What you need to do:
Reproduce all of the entries below exactly, without images.

____ Task inputs

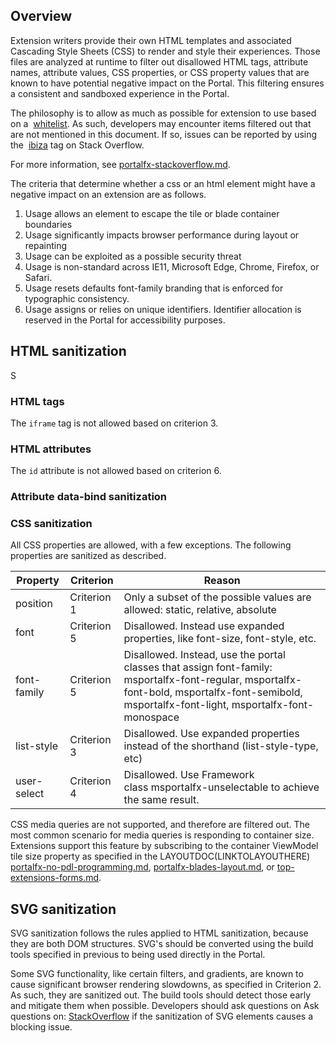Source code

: 
## Overview

Extension writers provide their own HTML templates and associated Cascading Style Sheets (CSS) to render and style their experiences. Those files are analyzed at runtime to filter out disallowed HTML tags, attribute names, attribute values, CSS properties, or CSS property values that are known to have potential negative impact on the Portal. This filtering ensures a consistent and sandboxed experience in the Portal.

The philosophy is to allow as much as possible for extension to use based on a  [whitelist](portalfx-extensions-glossary-style-guide.md). As such, developers may encounter items filtered out that are not mentioned in this document. If so, issues can be reported by using the  [ibiza](https://stackoverflow.microsoft.com/questions/tagged/ibiza) tag on Stack Overflow.

For more information, see [portalfx-stackoverflow.md](portalfx-stackoverflow.md).

The criteria that determine whether a css or an html element might have a negative impact on an extension are as follows.

1. Usage allows an element to escape the tile or blade container boundaries
1. Usage significantly impacts browser performance during  layout or repainting
1. Usage can be exploited as a possible security threat
1. Usage is non-standard across IE11, Microsoft Edge, Chrome, Firefox, or Safari.
1. Usage resets defaults font-family branding that is enforced for typographic consistency.
1. Usage assigns or relies on unique identifiers. Identifier allocation is reserved in the Portal for accessibility purposes.

## HTML sanitization
S

### HTML tags

The `iframe` tag is not allowed based on criterion 3.

### HTML attributes

The `id` attribute is not allowed based on criterion 6.

### Attribute data-bind sanitization

### CSS sanitization

All CSS properties are allowed, with a few exceptions. The following properties are sanitized as described.

| Property | Criterion | Reason |
| -------- | --------- | ------- |
| position | Criterion 1 |  Only a subset of the possible values are allowed: static, relative, absolute |
| font | Criterion 5 |  Disallowed. Instead use expanded properties, like font-size, font-style, etc. |
| font-family |Criterion 5 |  Disallowed. Instead, use the portal classes that assign font-family: msportalfx-font-regular, msportalfx-font-bold, msportalfx-font-semibold, msportalfx-font-light, msportalfx-font-monospace |
| list-style | Criterion 3 |  Disallowed. Use expanded properties instead of the shorthand (list-style-type, etc) |
| user-select | Criterion 4 |  Disallowed. Use Framework class msportalfx-unselectable to achieve the same result. |

CSS media queries are not supported, and therefore are filtered out. The most common scenario for media queries is responding to container size. Extensions support this feature by subscribing to the container ViewModel tile size property as specified  in the LAYOUTDOC(LINKTOLAYOUTHERE) [portalfx-no-pdl-programming.md](portalfx-no-pdl-programming.md), [portalfx-blades-layout.md](portalfx-blades-layout.md), or [top-extensions-forms.md](top-extensions-forms.md).

## SVG sanitization

SVG sanitization follows the rules applied to HTML sanitization, because they are both DOM structures. SVG's should be converted using the build tools specified in []() previous to being used directly in the Portal.

Some SVG functionality, like certain filters, and gradients, are known to cause significant browser rendering slowdowns, as specified in Criterion 2.  As such, they are sanitized out. The build tools should detect those early and mitigate them when possible. Developers  should ask questions on 
Ask questions on: [StackOverflow](https://stackoverflow.microsoft.com/questions/tagged?tagnames=ibiza) if the sanitization of  SVG elements causes a blocking issue.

________

Answer to this exercise:
Source code

: 
## Overview

Extension writers provide their own HTML templates and associated Cascading Style Sheets (CSS) to render and style their experiences. Those files are analyzed at runtime to filter out disallowed HTML tags, attribute names, attribute values, CSS properties, or CSS property values that are known to have potential negative impact on the Portal. This filtering ensures a consistent and sandboxed experience in the Portal.

The philosophy is to allow as much as possible for extension to use based on a  [whitelist](portalfx-extensions-glossary-style-guide.md). As such, developers may encounter items filtered out that are not mentioned in this document. If so, issues can be reported by using the  [ibiza](https://stackoverflow.microsoft.com/questions/tagged/ibiza) tag on Stack Overflow.

For more information, see [portalfx-stackoverflow.md](portalfx-stackoverflow.md).

The criteria that determine whether a css or an html element might have a negative impact on an extension are as follows.

1. Usage allows an element to escape the tile or blade container boundaries
1. Usage significantly impacts browser performance during  layout or repainting
1. Usage can be exploited as a possible security threat
1. Usage is non-standard across IE11, Microsoft Edge, Chrome, Firefox, or Safari.
1. Usage resets defaults font-family branding that is enforced for typographic consistency.
1. Usage assigns or relies on unique identifiers. Identifier allocation is reserved in the Portal for accessibility purposes.

## HTML sanitization
S

### HTML tags

The `iframe` tag is not allowed based on criterion 3.

### HTML attributes

The `id` attribute is not allowed based on criterion 6.

### Attribute data-bind sanitization

### CSS sanitization

All CSS properties are allowed, with a few exceptions. The following properties are sanitized as described.

| Property | Criterion | Reason |
| -------- | --------- | ------- |
| position | Criterion 1 |  Only a subset of the possible values are allowed: static, relative, absolute |
| font | Criterion 5 |  Disallowed. Instead use expanded properties, like font-size, font-style, etc. |
| font-family |Criterion 5 |  Disallowed. Instead, use the portal classes that assign font-family: msportalfx-font-regular, msportalfx-font-bold, msportalfx-font-semibold, msportalfx-font-light, msportalfx-font-monospace |
| list-style | Criterion 3 |  Disallowed. Use expanded properties instead of the shorthand (list-style-type, etc) |
| user-select | Criterion 4 |  Disallowed. Use Framework class msportalfx-unselectable to achieve the same result. |

CSS media queries are not supported, and therefore are filtered out. The most common scenario for media queries is responding to container size. Extensions support this feature by subscribing to the container ViewModel tile size property as specified  in the LAYOUTDOC(LINKTOLAYOUTHERE) [portalfx-no-pdl-programming.md](portalfx-no-pdl-programming.md), [portalfx-blades-layout.md](portalfx-blades-layout.md), or [top-extensions-forms.md](top-extensions-forms.md).

## SVG sanitization

SVG sanitization follows the rules applied to HTML sanitization, because they are both DOM structures. SVG's should be converted using the build tools specified in []() previous to being used directly in the Portal.

Some SVG functionality, like certain filters, and gradients, are known to cause significant browser rendering slowdowns, as specified in Criterion 2.  As such, they are sanitized out. The build tools should detect those early and mitigate them when possible. Developers  should ask questions on 
Ask questions on: [StackOverflow](https://stackoverflow.microsoft.com/questions/tagged?tagnames=ibiza) if the sanitization of  SVG elements causes a blocking issue.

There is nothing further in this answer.